Atento a tudo, meus muitos olhos vislumbram mais, muito mais, do que a realidade das ruas. Espectros, aparições, visagens. Vultos da Curitiba que li e imaginei se concretizam pelo percurso que testo. Não, não é somente um teste. São caminhos que esquadrinho e transfiguro.

O labirinto de ruas literárias, antes apenas lidas e concebidas por meio das crônicas de Luís Henrique Pellanda, transforma-se. Passo a passo, reconheço as vias, alguns edifícios e até os pombos que zanzam pelos ares e pelas praças me parecem familiares. Sinto ainda os urubus que, do alto de seus prédios, me espreitam. Sei dos seus métodos e não só me sinto, estou, de fato, bem vivo. Não tenho medo deles.

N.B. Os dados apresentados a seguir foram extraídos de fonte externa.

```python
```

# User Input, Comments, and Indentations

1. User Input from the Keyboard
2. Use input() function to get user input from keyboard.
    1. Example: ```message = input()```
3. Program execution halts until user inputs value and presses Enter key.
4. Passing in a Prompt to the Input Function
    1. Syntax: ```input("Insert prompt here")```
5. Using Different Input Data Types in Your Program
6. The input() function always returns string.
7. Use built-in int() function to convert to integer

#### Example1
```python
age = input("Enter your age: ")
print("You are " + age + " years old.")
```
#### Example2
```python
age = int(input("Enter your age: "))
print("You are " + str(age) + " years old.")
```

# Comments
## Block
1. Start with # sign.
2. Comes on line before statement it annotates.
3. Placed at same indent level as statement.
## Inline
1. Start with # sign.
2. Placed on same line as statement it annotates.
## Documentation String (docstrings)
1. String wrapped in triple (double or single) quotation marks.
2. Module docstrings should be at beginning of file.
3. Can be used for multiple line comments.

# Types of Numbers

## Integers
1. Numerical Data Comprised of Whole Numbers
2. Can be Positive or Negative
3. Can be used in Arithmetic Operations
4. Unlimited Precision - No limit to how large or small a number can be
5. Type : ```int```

Leio as placas nas esquinas e, quase que íntimo, identifico os seus nomes. São os meus primeiros passos por estas ruas, mas não é a primeira vez que me movimento por elas, ainda que seja mesmo a primeira vez. Sigo e pisco um olho para a Saldanha Marinho, percorro a Cruz Machado, cruzo a Ermelino Leão, alcanço a Ébano Pereira. São ruas encantadas, têm almas, corpos, bocas — malditas ou não, ainda não sei — e me cumprimentam, me saúdam, confirmam, sim, rapaz, somos nós mesmas.

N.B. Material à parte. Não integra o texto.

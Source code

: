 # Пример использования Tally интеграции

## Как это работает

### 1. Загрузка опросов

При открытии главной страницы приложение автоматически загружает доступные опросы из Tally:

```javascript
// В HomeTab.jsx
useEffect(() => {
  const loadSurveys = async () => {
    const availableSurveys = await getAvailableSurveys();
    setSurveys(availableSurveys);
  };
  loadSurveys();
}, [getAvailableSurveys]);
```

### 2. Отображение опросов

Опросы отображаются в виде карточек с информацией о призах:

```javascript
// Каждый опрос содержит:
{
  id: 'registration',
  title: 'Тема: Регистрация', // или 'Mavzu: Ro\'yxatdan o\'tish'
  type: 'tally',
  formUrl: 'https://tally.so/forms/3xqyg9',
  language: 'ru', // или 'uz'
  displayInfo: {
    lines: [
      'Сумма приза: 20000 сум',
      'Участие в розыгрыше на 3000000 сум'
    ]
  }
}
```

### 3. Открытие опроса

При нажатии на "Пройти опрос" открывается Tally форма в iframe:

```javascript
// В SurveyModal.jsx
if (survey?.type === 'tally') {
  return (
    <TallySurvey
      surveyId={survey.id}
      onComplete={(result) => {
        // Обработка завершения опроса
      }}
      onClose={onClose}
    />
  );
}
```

No retângulo formado entre elas, uma praça. Em estátuas de bronze, Santos Dumont, que a nomeia, e Romário Martins dividem o território com bancos e pessoas. Há gente sentada e gente andante. Nenhum deles, presumo, tão encantado quanto eu. A praça real é, apesar de ensolarada, bastante sem graça. Abriga e me presenteia, contudo, com a mais poderosa das visagens que desejei encontrar no chão de Curitiba. Ela é a Pracinha do Amor.

Satisfeitos com o seu banho de sol, homens e mulheres que se aquecem, sentados nos bancos, sequer suspeitam dos significados da Pracinha do Amor. Na verdade, talvez nem saibam que ela é a Santos Dumont…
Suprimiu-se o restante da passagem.